El discurso del rey
El discurso del rey con motivo de la celebración del 40 aniversario del referéndum del 6 de diciembre de 1978 fue un discurso correcto, en el que se evidenció la voluntad del monarca de que nadie pudiera sentirse molesto por sus palabras. Consciente de que el país se encuentra en una situación difícil, por no decir crítica, se limitó a expresar su reconocimiento a todos los que hicieron posible que el proceso constituyente llegara a buen fin y a subrayar la singularidad y relevancia de la Constitución de 1978 en la historia constitucional española. Ha sido, repitió en más de una ocasión, el mayor éxito político de España en los algo más de dos siglos desde la aprobación de la Constitución de Cádiz. Podemos y debemos sentirnos orgullosos de que haya sido así.
El problema del discurso, en mi opinión, es que es el mismo discurso que se viene repitiendo año tras año desde que empezó a celebrarse el aniversario, el 6 de diciembre de 1983. Porque fue el Gobierno presidido por Felipe González el que convirtió el 6 de diciembre en fiesta nacional. De forma imperfecta, ya que debió sustituir la del 12 de octubre por ésta. Pero estamos en 2018 y el mito fundacional de ‘La Transición’ sigue siendo el único argumento para justificar la ‘legitimidad’ de la Constitución. Seguimos mirando al pasado, por mucho que ese pasado esté cada año un poco más lejos y, en consecuencia, esté erosionado como fuente de legitimidad por el paso del tiempo.

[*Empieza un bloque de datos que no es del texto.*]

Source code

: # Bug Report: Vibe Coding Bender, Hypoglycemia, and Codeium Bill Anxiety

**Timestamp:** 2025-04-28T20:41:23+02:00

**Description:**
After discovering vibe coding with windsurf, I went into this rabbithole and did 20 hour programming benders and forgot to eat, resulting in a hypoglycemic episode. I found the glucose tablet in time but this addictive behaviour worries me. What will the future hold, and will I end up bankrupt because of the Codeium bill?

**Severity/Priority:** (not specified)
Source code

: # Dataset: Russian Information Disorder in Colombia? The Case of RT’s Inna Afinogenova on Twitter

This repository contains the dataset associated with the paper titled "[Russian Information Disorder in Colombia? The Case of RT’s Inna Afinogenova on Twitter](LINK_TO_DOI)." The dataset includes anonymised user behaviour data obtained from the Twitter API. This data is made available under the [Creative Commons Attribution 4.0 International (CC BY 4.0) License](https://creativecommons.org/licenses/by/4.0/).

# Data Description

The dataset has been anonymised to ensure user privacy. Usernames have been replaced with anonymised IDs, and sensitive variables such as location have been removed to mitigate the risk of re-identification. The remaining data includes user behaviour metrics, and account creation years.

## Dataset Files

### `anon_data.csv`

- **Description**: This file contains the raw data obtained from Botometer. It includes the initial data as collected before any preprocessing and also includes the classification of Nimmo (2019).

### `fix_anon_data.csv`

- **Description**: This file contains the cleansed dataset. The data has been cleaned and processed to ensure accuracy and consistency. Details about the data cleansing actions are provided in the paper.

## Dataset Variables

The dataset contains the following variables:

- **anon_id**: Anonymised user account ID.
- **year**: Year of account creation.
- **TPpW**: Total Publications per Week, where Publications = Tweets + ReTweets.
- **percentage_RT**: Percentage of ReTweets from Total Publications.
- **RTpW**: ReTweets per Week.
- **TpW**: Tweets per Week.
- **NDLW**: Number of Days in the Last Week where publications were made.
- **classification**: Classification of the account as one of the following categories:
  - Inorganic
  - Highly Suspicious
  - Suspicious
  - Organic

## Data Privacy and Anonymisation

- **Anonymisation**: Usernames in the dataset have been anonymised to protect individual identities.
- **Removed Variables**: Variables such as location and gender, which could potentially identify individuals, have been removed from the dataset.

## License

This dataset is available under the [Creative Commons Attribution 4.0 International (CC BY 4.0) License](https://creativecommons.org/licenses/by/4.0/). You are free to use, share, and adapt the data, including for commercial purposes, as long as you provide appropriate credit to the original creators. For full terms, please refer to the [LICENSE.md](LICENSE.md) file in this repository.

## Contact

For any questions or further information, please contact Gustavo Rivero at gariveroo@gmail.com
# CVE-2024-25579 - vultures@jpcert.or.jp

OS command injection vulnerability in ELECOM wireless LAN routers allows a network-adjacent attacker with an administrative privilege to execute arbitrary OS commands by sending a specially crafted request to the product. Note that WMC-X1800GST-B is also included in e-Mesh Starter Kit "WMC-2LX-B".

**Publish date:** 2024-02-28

Independientemente de la interpretación que se haga de ‘La Transición’, podemos coincidir en que fue un momento de excepcional relevancia en la historia de España. Pero de ‘La Transición’ no se puede vivir eternamente. Cuanto más se pretenda justificar la ‘legitimidad’ del sistema político y del ordenamiento jurídico de la Constitución de 1978 en ‘La Transición’, tanto más se irá devaluando el ‘mito fundacional’ y su resultado. Es así y no puede ser de otra manera.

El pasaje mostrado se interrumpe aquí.